Readjust

I saw my nan in the chapel of rest a couple of days before her funeral. It was just me and my grandad – we’d invited my mum but she said no, she didn’t want to see her like that. That might explain why she never visited her in hospital. She asked me to put a flower in the coffin.

I remember sitting in the waiting area. I remember noticing how blank my mind was. Totally frozen. As sad as it is to say, her death wasn’t going to change our day-to-day life all that much – aside from the huge scar that was left after she was ripped out and taken away from us, anyway. I just didn’t know what to make of it all. I hadn’t experienced anything like it before and my brain just kind of stalled, unable to process what had happened or what it meant.

Grandad went in to see her first. He came out a while later, eyes wet, clutching his hat. He looked at me. ‘They’ve made her look lovely,’ he said. ‘Go on. Say goodbye.’
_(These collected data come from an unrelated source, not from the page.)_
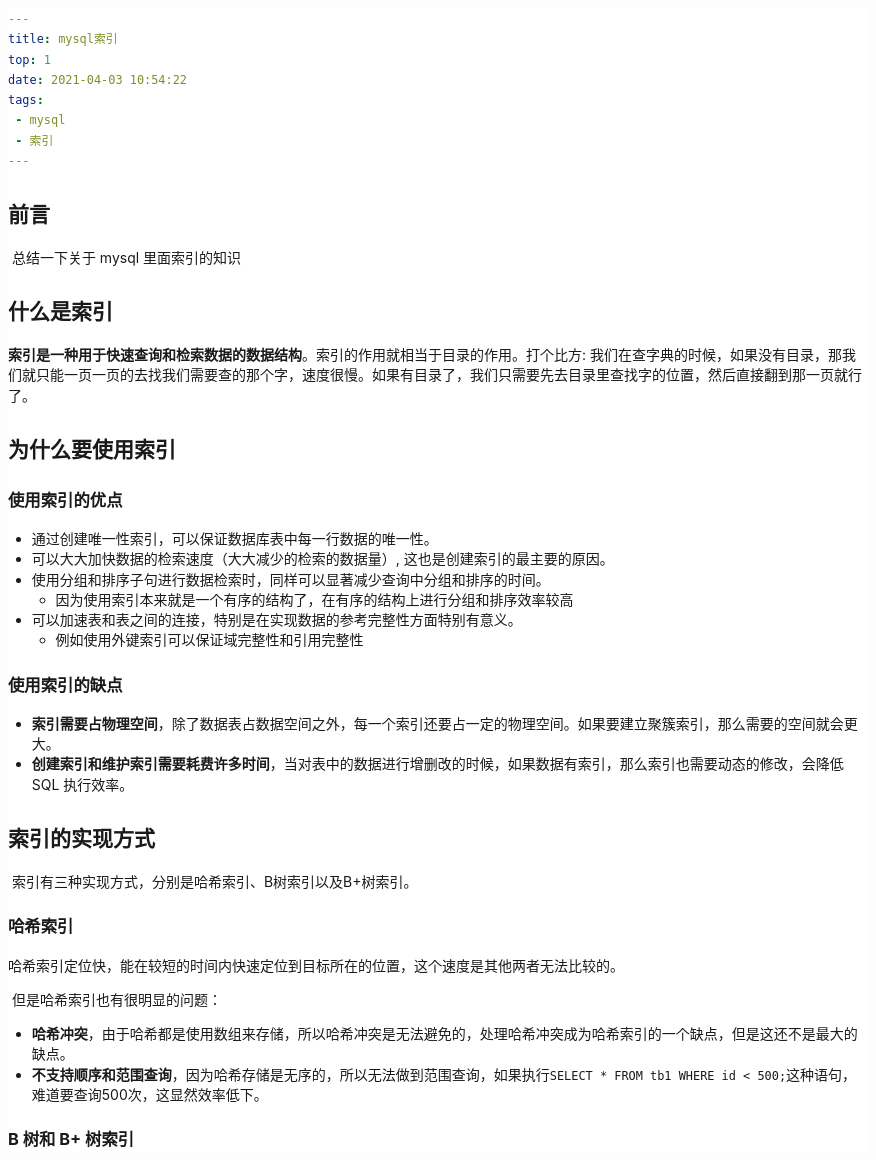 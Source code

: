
 ```yaml
---
title: mysql索引
top: 1
date: 2021-04-03 10:54:22
tags:
 - mysql
 - 索引
---
```


## 前言

​	总结一下关于 mysql 里面索引的知识



## 什么是索引

​	**索引是一种用于快速查询和检索数据的数据结构**。索引的作用就相当于目录的作用。打个比方: 我们在查字典的时候，如果没有目录，那我们就只能一页一页的去找我们需要查的那个字，速度很慢。如果有目录了，我们只需要先去目录里查找字的位置，然后直接翻到那一页就行了。

## 为什么要使用索引

### 使用索引的优点

- 通过创建唯一性索引，可以保证数据库表中每一行数据的唯一性。
- 可以大大加快数据的检索速度（大大减少的检索的数据量）, 这也是创建索引的最主要的原因。
- 使用分组和排序子句进行数据检索时，同样可以显著减少查询中分组和排序的时间。
  - 因为使用索引本来就是一个有序的结构了，在有序的结构上进行分组和排序效率较高
- 可以加速表和表之间的连接，特别是在实现数据的参考完整性方面特别有意义。
  - 例如使用外键索引可以保证域完整性和引用完整性

### 使用索引的缺点

- **索引需要占物理空间**，除了数据表占数据空间之外，每一个索引还要占一定的物理空间。如果要建立聚簇索引，那么需要的空间就会更大。 
- **创建索引和维护索引需要耗费许多时间**，当对表中的数据进行增删改的时候，如果数据有索引，那么索引也需要动态的修改，会降低 SQL 执行效率。

## 索引的实现方式

​	索引有三种实现方式，分别是哈希索引、B树索引以及B+树索引。

### 哈希索引

​	哈希索引定位快，能在较短的时间内快速定位到目标所在的位置，这个速度是其他两者无法比较的。

​	但是哈希索引也有很明显的问题：

- **哈希冲突**，由于哈希都是使用数组来存储，所以哈希冲突是无法避免的，处理哈希冲突成为哈希索引的一个缺点，但是这还不是最大的缺点。
- **不支持顺序和范围查询**，因为哈希存储是无序的，所以无法做到范围查询，如果执行`SELECT * FROM tb1 WHERE id < 500;`这种语句，难道要查询500次，这显然效率低下。

### B 树和 B+ 树索引

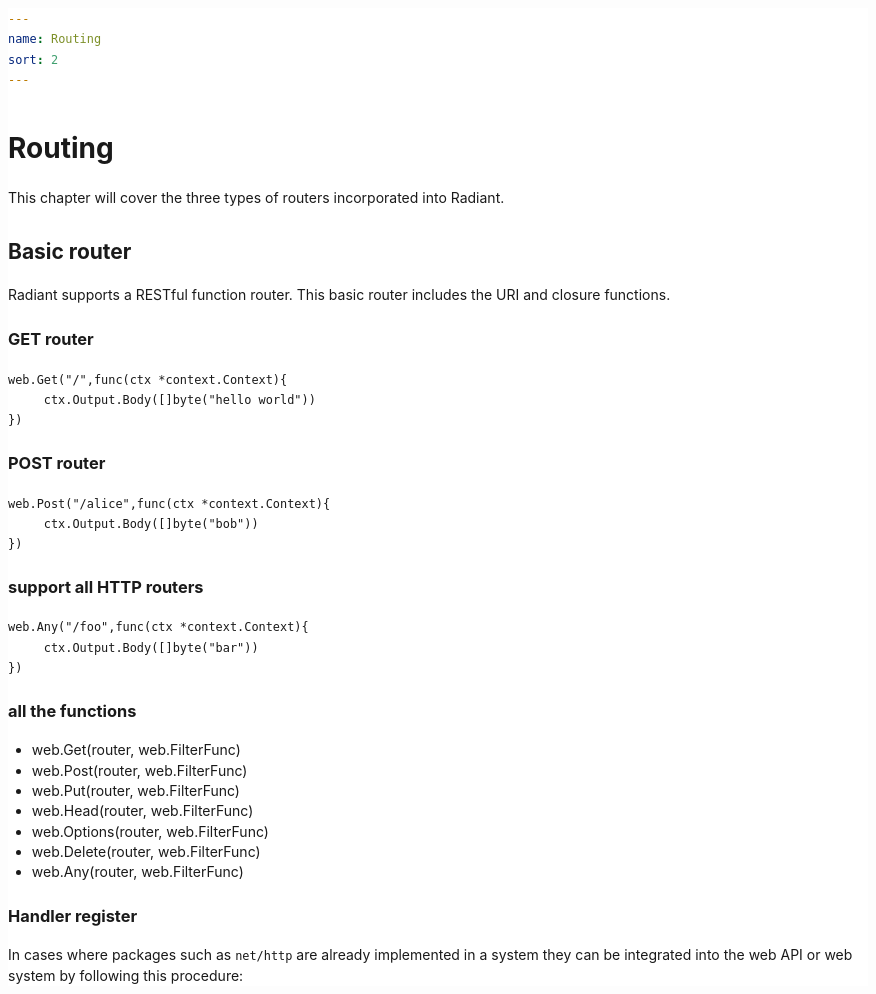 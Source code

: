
 ```yaml
---
name: Routing
sort: 2
---
```


# Routing

This chapter will cover the three types of routers incorporated into Radiant.

## Basic router
Radiant supports a RESTful function router. This basic router includes the URI and closure functions.

### GET router

```
web.Get("/",func(ctx *context.Context){
     ctx.Output.Body([]byte("hello world"))
})
```

### POST router

```
web.Post("/alice",func(ctx *context.Context){
     ctx.Output.Body([]byte("bob"))
})
```

### support all HTTP routers

```
web.Any("/foo",func(ctx *context.Context){
     ctx.Output.Body([]byte("bar"))
})
```

### all the functions

* web.Get(router, web.FilterFunc)
* web.Post(router, web.FilterFunc)
* web.Put(router, web.FilterFunc)
* web.Head(router, web.FilterFunc)
* web.Options(router, web.FilterFunc)
* web.Delete(router, web.FilterFunc)
* web.Any(router, web.FilterFunc)

### Handler register
In cases where packages such as `net/http` are already implemented in a system they can be integrated into the web API or web system by following this procedure:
I went in. I can’t remember a thing about the room – I’m assuming it would have been cold, but I can’t even remember whereabouts the coffin actually was. I think it was to my right as I walked in. All I remember is the coffin, and my nan.

I don’t know if you’ve ever been to a chapel of rest, but it’s basically just you having a chat with a corpse. I had simultaneous feelings of ‘this is totally normal’ and ‘this is creepy as hell’. It isn’t really creepy; it’s just kind of weird to be literally talking to the dead.
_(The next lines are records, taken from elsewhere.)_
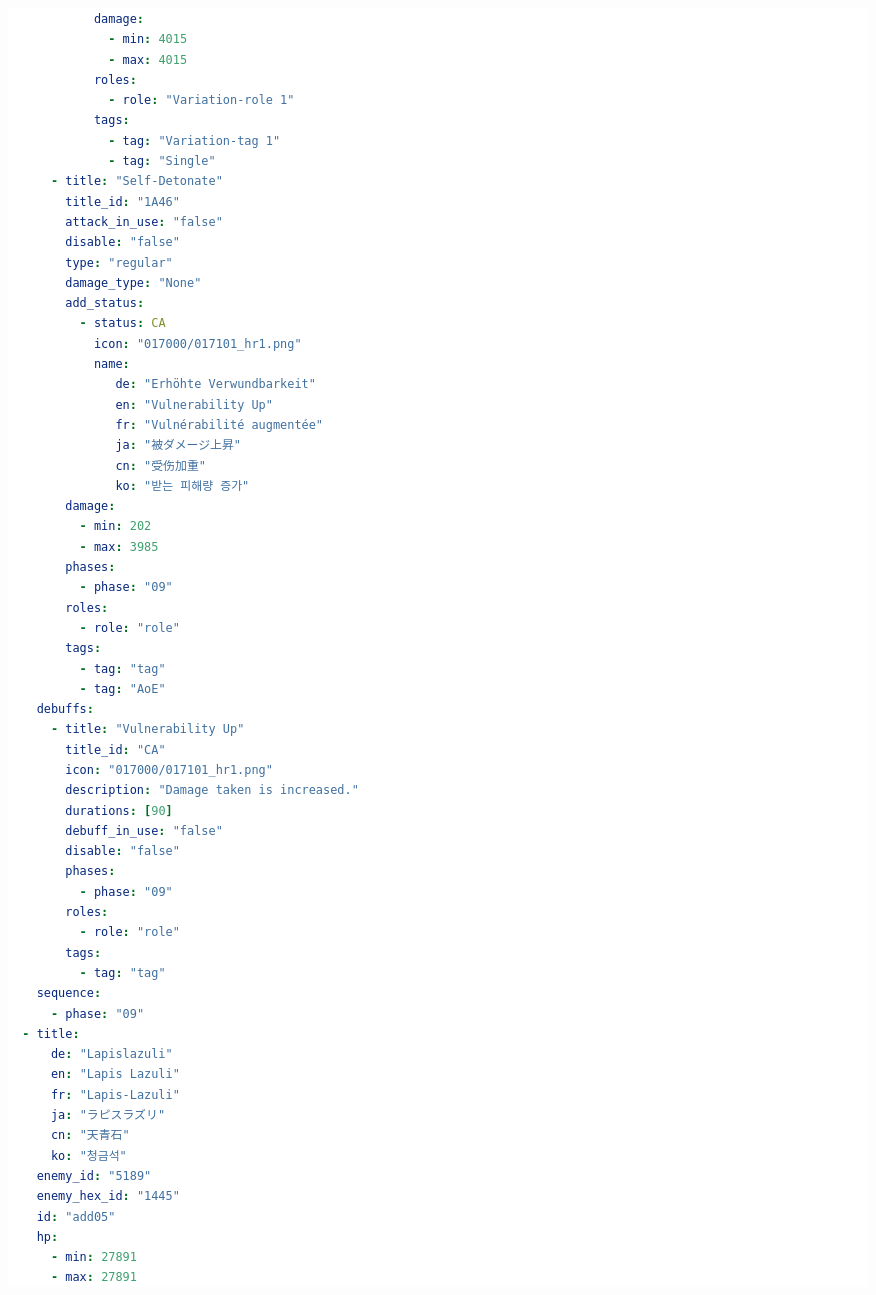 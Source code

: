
 ```yaml
            damage:
              - min: 4015
              - max: 4015
            roles:
              - role: "Variation-role 1"
            tags:
              - tag: "Variation-tag 1"
              - tag: "Single"
      - title: "Self-Detonate"
        title_id: "1A46"
        attack_in_use: "false"
        disable: "false"
        type: "regular"
        damage_type: "None"
        add_status:
          - status: CA
            icon: "017000/017101_hr1.png"
            name:
               de: "Erhöhte Verwundbarkeit"
               en: "Vulnerability Up"
               fr: "Vulnérabilité augmentée"
               ja: "被ダメージ上昇"
               cn: "受伤加重"
               ko: "받는 피해량 증가"
        damage:
          - min: 202
          - max: 3985
        phases:
          - phase: "09"
        roles:
          - role: "role"
        tags:
          - tag: "tag"
          - tag: "AoE"
    debuffs:
      - title: "Vulnerability Up"
        title_id: "CA"
        icon: "017000/017101_hr1.png"
        description: "Damage taken is increased."
        durations: [90]
        debuff_in_use: "false"
        disable: "false"
        phases:
          - phase: "09"
        roles:
          - role: "role"
        tags:
          - tag: "tag"
    sequence:
      - phase: "09"
  - title:
      de: "Lapislazuli"
      en: "Lapis Lazuli"
      fr: "Lapis-Lazuli"
      ja: "ラピスラズリ"
      cn: "天青石"
      ko: "청금석"
    enemy_id: "5189"
    enemy_hex_id: "1445"
    id: "add05"
    hp:
      - min: 27891
      - max: 27891
```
She did look lovely. They’d covered all the bruises, they’d put some colour back into her face and they’d reinflated her a little bit when they embalmed her, so she looked much more like the way she did before she got incredibly sick.
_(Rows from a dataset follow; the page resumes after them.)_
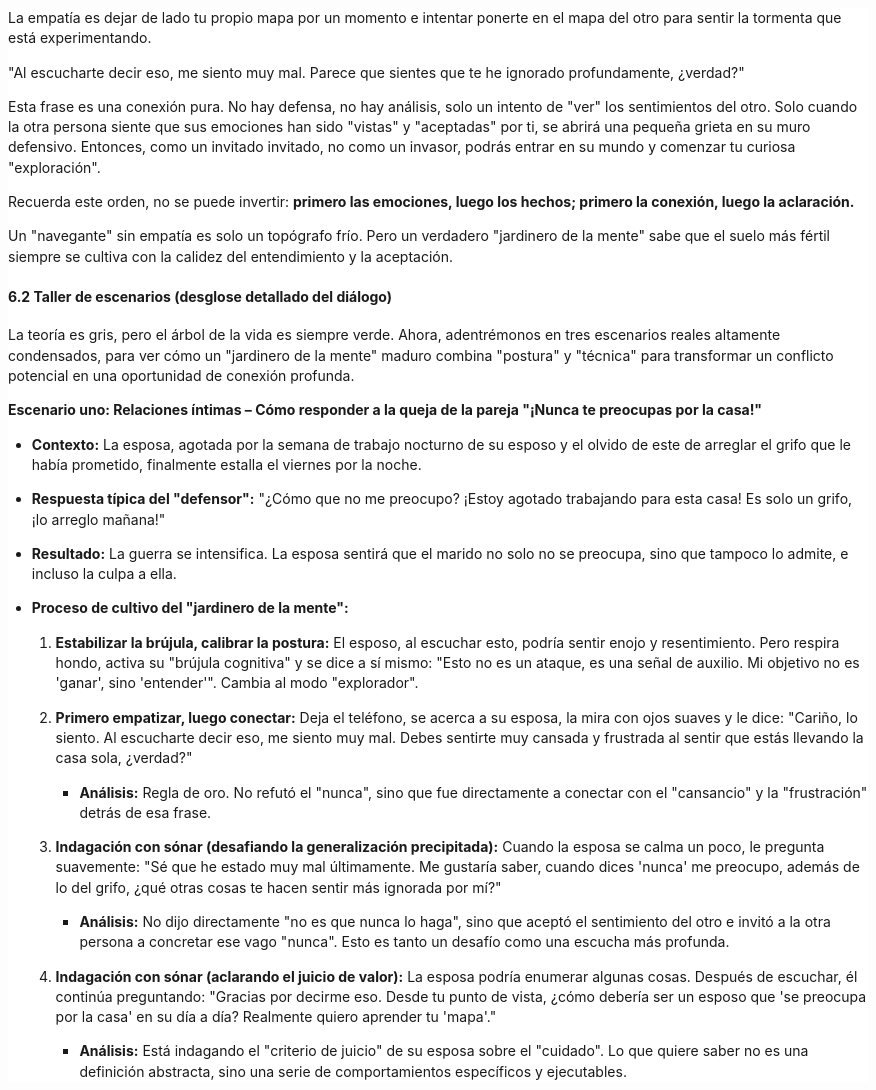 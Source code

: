 La empatía es dejar de lado tu propio mapa por un momento e intentar ponerte en el mapa del otro para sentir la tormenta que está experimentando.

"Al escucharte decir eso, me siento muy mal. Parece que sientes que te he ignorado profundamente, ¿verdad?"

Esta frase es una conexión pura. No hay defensa, no hay análisis, solo un intento de "ver" los sentimientos del otro. Solo cuando la otra persona siente que sus emociones han sido "vistas" y "aceptadas" por ti, se abrirá una pequeña grieta en su muro defensivo. Entonces, como un invitado invitado, no como un invasor, podrás entrar en su mundo y comenzar tu curiosa "exploración".

Recuerda este orden, no se puede invertir: **primero las emociones, luego los hechos; primero la conexión, luego la aclaración.**

Un "navegante" sin empatía es solo un topógrafo frío. Pero un verdadero "jardinero de la mente" sabe que el suelo más fértil siempre se cultiva con la calidez del entendimiento y la aceptación.

#### **6.2 Taller de escenarios (desglose detallado del diálogo)**

La teoría es gris, pero el árbol de la vida es siempre verde. Ahora, adentrémonos en tres escenarios reales altamente condensados, para ver cómo un "jardinero de la mente" maduro combina "postura" y "técnica" para transformar un conflicto potencial en una oportunidad de conexión profunda.

**Escenario uno: Relaciones íntimas – Cómo responder a la queja de la pareja "¡Nunca te preocupas por la casa!"**

*   **Contexto:** La esposa, agotada por la semana de trabajo nocturno de su esposo y el olvido de este de arreglar el grifo que le había prometido, finalmente estalla el viernes por la noche.
*   **Respuesta típica del "defensor":** "¿Cómo que no me preocupo? ¡Estoy agotado trabajando para esta casa! Es solo un grifo, ¡lo arreglo mañana!"
*   **Resultado:** La guerra se intensifica. La esposa sentirá que el marido no solo no se preocupa, sino que tampoco lo admite, e incluso la culpa a ella.

*   **Proceso de cultivo del "jardinero de la mente":**

    1.  **Estabilizar la brújula, calibrar la postura:** El esposo, al escuchar esto, podría sentir enojo y resentimiento. Pero respira hondo, activa su "brújula cognitiva" y se dice a sí mismo: "Esto no es un ataque, es una señal de auxilio. Mi objetivo no es 'ganar', sino 'entender'". Cambia al modo "explorador".

    2.  **Primero empatizar, luego conectar:** Deja el teléfono, se acerca a su esposa, la mira con ojos suaves y le dice: "Cariño, lo siento. Al escucharte decir eso, me siento muy mal. Debes sentirte muy cansada y frustrada al sentir que estás llevando la casa sola, ¿verdad?"
        *   **Análisis:** Regla de oro. No refutó el "nunca", sino que fue directamente a conectar con el "cansancio" y la "frustración" detrás de esa frase.

    3.  **Indagación con sónar (desafiando la generalización precipitada):** Cuando la esposa se calma un poco, le pregunta suavemente: "Sé que he estado muy mal últimamente. Me gustaría saber, cuando dices 'nunca' me preocupo, además de lo del grifo, ¿qué otras cosas te hacen sentir más ignorada por mí?"
        *   **Análisis:** No dijo directamente "no es que nunca lo haga", sino que aceptó el sentimiento del otro e invitó a la otra persona a concretar ese vago "nunca". Esto es tanto un desafío como una escucha más profunda.

    4.  **Indagación con sónar (aclarando el juicio de valor):** La esposa podría enumerar algunas cosas. Después de escuchar, él continúa preguntando: "Gracias por decirme eso. Desde tu punto de vista, ¿cómo debería ser un esposo que 'se preocupa por la casa' en su día a día? Realmente quiero aprender tu 'mapa'."
        *   **Análisis:** Está indagando el "criterio de juicio" de su esposa sobre el "cuidado". Lo que quiere saber no es una definición abstracta, sino una serie de comportamientos específicos y ejecutables.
I stood at the side of the coffin, just looking at her for a while. (Brain: Are her lips sewn shut? Me: Don’t even fucking start with that shit.) I placed the flower in the coffin, close to her hand, and then I wondered whether or not I was allowed to touch her. Are you even meant to? I don’t know, but I did it anyway. I stroked her forehead. Okay, she’s definitely dead. That’s a most un-alive temperature.

Oh fuck, this is real.

I’m not an expert in funeral home etiquette, but I assume I’m not the first person to leave behind a tear-stained corpse.

And that was the last time I saw her.

0 comments on “Readjust

  1. Nope, there are plenty of tear stained coffins all around the world. It’s OK to feel. My grandmother left us almost a couple years ago and I am still mourning. Very nice post my friend.

    • Thank you, and I am so sorry for your loss. You’re right, it’s definitely a natural reaction – grief isn’t something that ought to be bottled up.

  2. Your writing is very moving, Kim. This is beautiful.

  3. I think it is pretty standard for there to be tear stained coffins. I’ve been to more than my fair share of funerals and while often I don’t cry then, I have seen plenty who do.